After finding the line containing "of your revenue)." below, please output that line and each following one through the line containing "availability of data", exactly as written.

--- DATASET ENTRIES ---

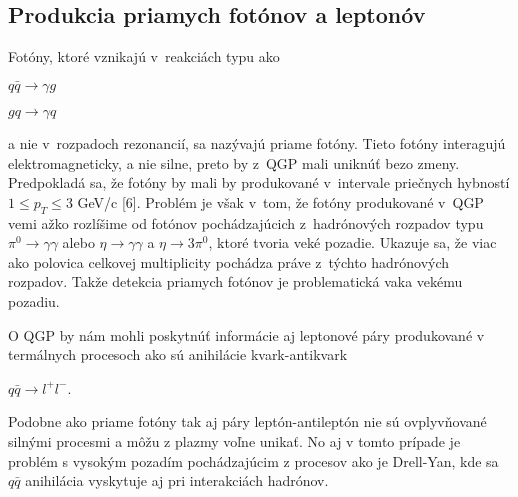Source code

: \subsection{Produkcia priamych fotónov a leptonóv}
Fotóny, ktoré vznikajú v~reakciách typu ako 
\begin{center}
$q \bar{q} \longrightarrow \gamma g$ 
\end{center}
\begin{center}
$g q \longrightarrow \gamma q$ 
\end{center}
a nie v~rozpadoch rezonancií, sa nazývajú priame fotóny. Tieto 
fotóny interagujú elektromagneticky, a nie silne, preto by z~QGP  mali
uniknúť bezo zmeny. Predpokladá sa, že fotóny by mali 
by\softt{} produkované v~intervale priečnych hybností $1 \leq
p_{T} \leq 3$ GeV/c [6]. Problém je však  v~tom, že fotóny
produkované v~QGP ve\softl{}mi \softt{}ažko rozlíšime od
fotónov  pochádzajúcich z~hadrónových rozpadov typu $ \pi^{0}
\longrightarrow \gamma \gamma $ alebo $ \eta \longrightarrow \gamma \gamma$ a
$\eta \longrightarrow 3\pi^{0}$, ktoré tvoria ve\softl{}ké pozadie.
Ukazuje sa, že viac ako polovica celkovej multiplicity pochádza práve
z~týchto hadrónových rozpadov. Takže detekcia priamych fotónov je
problematická v\softd{}aka ve\softl{}kému pozadiu.

O QGP by nám mohli poskytnúť informácie aj  leptonové páry
produkované v termálnych procesoch ako sú anihilácie kvark-antikvark 
\begin{center}
  $q\bar{q} \longrightarrow l^{+}l^{-}$.
\end{center}
Podobne ako priame fotóny tak aj páry leptón-antileptón nie sú ovplyvňované
silnými procesmi a môžu z plazmy voľne unikať. No aj v tomto prípade je
problém s vysokým pozadím pochádzajúcim z procesov ako je Drell-Yan, kde sa
$q\bar{q}$ anihilácia  vyskytuje aj pri interakciách hadrónov.



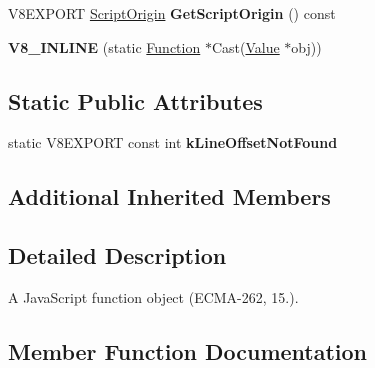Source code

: \begin{DoxyCompactItemize}
\item 
\hypertarget{classv8_1_1_function_a9dfe892a6af9d2799abe3e24e726c0b1}{}V8\+E\+X\+P\+O\+R\+T \hyperlink{classv8_1_1_script_origin}{Script\+Origin} {\bfseries Get\+Script\+Origin} () const \label{classv8_1_1_function_a9dfe892a6af9d2799abe3e24e726c0b1}

\item 
\hypertarget{classv8_1_1_function_a3e01ceeeffac9e97502fa12e38f89536}{}{\bfseries V8\+\_\+\+I\+N\+L\+I\+N\+E} (static \hyperlink{classv8_1_1_function}{Function} $\ast$Cast(\hyperlink{classv8_1_1_value}{Value} $\ast$obj))\label{classv8_1_1_function_a3e01ceeeffac9e97502fa12e38f89536}

\end{DoxyCompactItemize}
\subsection*{Static Public Attributes}
\begin{DoxyCompactItemize}
\item 
\hypertarget{classv8_1_1_function_ae8687c89a18c0811d799becfba666406}{}static V8\+E\+X\+P\+O\+R\+T const int {\bfseries k\+Line\+Offset\+Not\+Found}\label{classv8_1_1_function_ae8687c89a18c0811d799becfba666406}

\end{DoxyCompactItemize}
\subsection*{Additional Inherited Members}


\subsection{Detailed Description}
A Java\+Script function object (E\+C\+M\+A-\/262, 15.). 

\subsection{Member Function Documentation}
\hypertarget{classv8_1_1_function_a2eff94c159ec39792bf3ec52c81e045c}{}
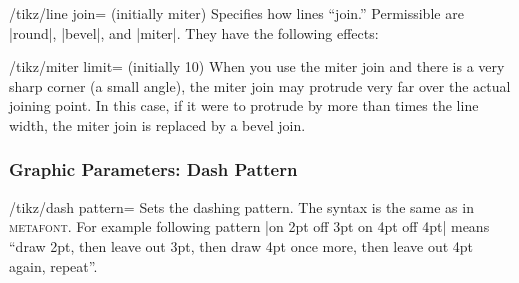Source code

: \begin{key}{/tikz/line join= (initially miter)}
  Specifies how lines ``join.'' Permissible  are |round|,
  |bevel|, and |miter|. They have the following effects:

\begin{codeexample}[]
\end{codeexample}

  \begin{key}{/tikz/miter limit= (initially 10)}
    When you use the miter join and there is a very sharp corner (a
    small angle), the miter join may protrude very far over the actual
    joining point. In this case, if it were to protrude by 
    more than  times the line width, the miter join is
    replaced by a bevel join. 

\begin{codeexample}[]
\end{codeexample}
  \end{key}
\end{key}

\subsubsection{Graphic Parameters: Dash Pattern}

\begin{key}{/tikz/dash pattern=}
  Sets the dashing pattern. The syntax is the same as in
  \textsc{metafont}. For example following pattern
  |on 2pt off 3pt on 4pt off 4pt| means ``draw
  2pt, then leave out 3pt, then draw 4pt once more, then leave out 4pt
  again, repeat''. 

\begin{codeexample}[]
\begin{tikzpicture}[dash pattern=on 2pt off 3pt on 4pt off 4pt]
  \draw (0pt,0pt) -- (3.5cm,0pt);
\end{tikzpicture}
\end{codeexample}
\end{key}

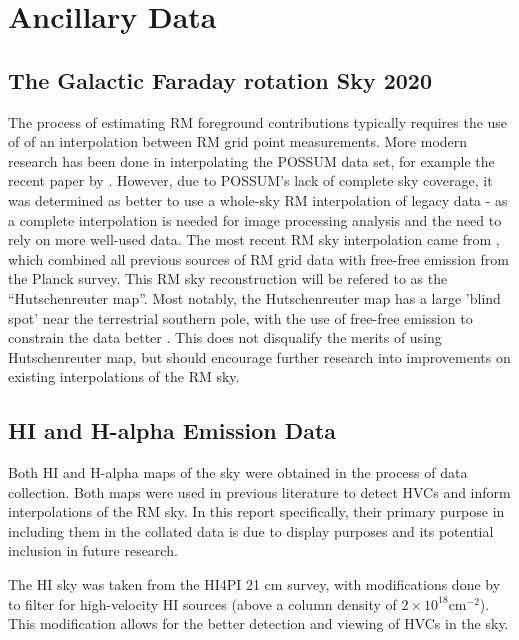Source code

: \section{Ancillary Data}
\label{sec:data}

\subsection{The Galactic Faraday rotation Sky 2020}
\label{ssec:legacy}

The process of estimating RM foreground contributions typically requires the use of of an interpolation between RM grid point measurements. More modern research has been done in interpolating the POSSUM data set, for example the recent paper by \cite{ID58}. However, due to POSSUM's lack of complete sky coverage, it was determined as better to use a whole-sky RM interpolation of legacy data - as a complete interpolation is needed for image processing analysis and the need to rely on more well-used data. The most recent RM sky interpolation came from \cite{ID44, ID45}, which combined all previous sources of RM grid data with free-free emission from the Planck survey. This RM sky reconstruction will be refered to as the “Hutschenreuter map”. Most notably, the Hutschenreuter map has a large 'blind spot' near the terrestrial southern pole, with the use of free-free emission to constrain the data better \citep{ID44, ID45}. This does not disqualify the merits of using Hutschenreuter map, but should encourage further research into improvements on existing interpolations of the RM sky.

\subsection{HI and H-alpha Emission Data}
\label{ssec:other_data}

Both HI and H-alpha maps of the sky were obtained in the process of data collection. Both maps were used in previous literature to detect HVCs and inform interpolations of the RM sky. In this report specifically, their primary purpose in including them in the collated data is due to display purposes and its potential inclusion in future research. 


The HI sky was taken from the HI4PI 21 cm survey, with modifications done by \cite{ID6} to filter for high-velocity HI sources (above a column density of $2\times 10^{18} \mathrm{cm}^{-2}$). This modification allows for the better detection and viewing of HVCs in the sky.



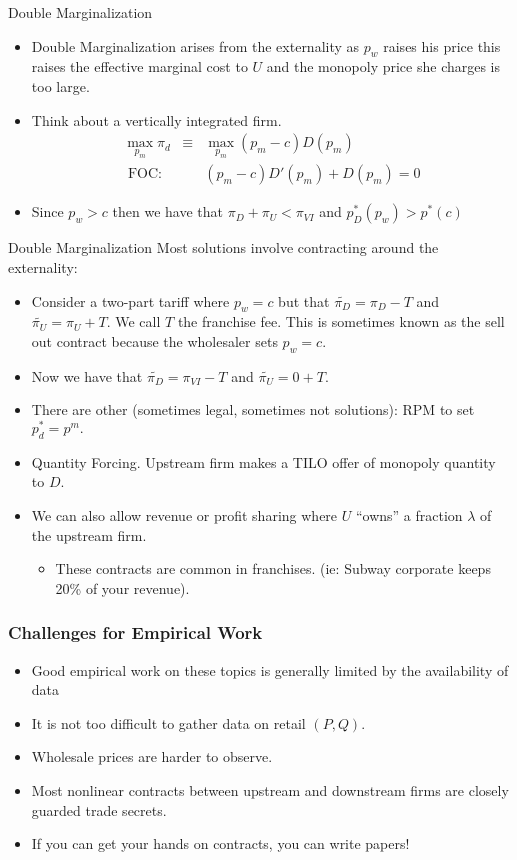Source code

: \begin{frame}{Double Marginalization}
\begin{itemize}
\item Double Marginalization arises from the externality as $p_w$ raises his price this raises the effective marginal cost to $U$ and the monopoly price she charges is too large.
\item Think about a vertically integrated firm.
\begin{eqnarray*}
\max_{p_m} \pi_d &\equiv& \max_{p_m} (p_m-c) D(p_m) \\
\mbox{ FOC: }&&  (p_m - c) D'(p_m) + D(p_m) = 0
\end{eqnarray*}
\item Since $p_w > c$ then we have that $\pi_D + \pi_U < \pi_{VI}$ and $p_D^*(p_w) > p^*(c)$
\end{itemize}
\end{frame}


\begin{frame}{Double Marginalization}
Most solutions involve contracting around the externality:
\begin{itemize}
\item Consider a \alert{two-part tariff} where $p_w = c$ but that $\widetilde{\pi_D} =\pi_D -T$ and  $\widetilde{\pi_U} =\pi_U +T$. We call $T$ the \alert{franchise fee}. This is sometimes known as the \alert{sell out contract} because the wholesaler sets $p_w=c$. 
\item Now we have that $\widetilde{\pi_D} = \pi_{VI} - T$ and $\widetilde{\pi_U} = 0 + T$.
\item There are other (sometimes legal, sometimes not solutions): \alert{RPM} to set $p_d^* = p^m.$
\item \alert{Quantity Forcing}. Upstream firm makes a TILO offer of monopoly quantity to $D$.
\item We can also allow \alert{revenue or profit sharing } where $U$ ``owns'' a fraction $\lambda$ of the upstream firm.
\begin{itemize}
\item These contracts are common in franchises. (ie: Subway corporate keeps 20\% of your revenue).
\end{itemize}
\end{itemize}
\end{frame}


\begin{frame}
\small
\frametitle{Challenges for  Empirical Work}
\begin{itemize}
\item Good empirical work on these topics is generally limited by the availability of data
\item It is not too difficult to gather data on retail $(P,Q)$.
\item Wholesale prices are harder to observe.
\item Most nonlinear contracts between upstream and downstream firms are closely guarded trade secrets.
\item If you can get your hands on contracts, you can write papers!
\end{itemize}
\end{frame}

---

(RESPONSE TO THIS EXERCISE)
\item These contracts are common in franchises. (ie: Subway corporate keeps 20\% of your revenue).
\end{itemize}
\end{itemize}
\end{frame}


\begin{frame}
\small
\frametitle{Challenges for  Empirical Work}
\begin{itemize}
\item Good empirical work on these topics is generally limited by the availability of data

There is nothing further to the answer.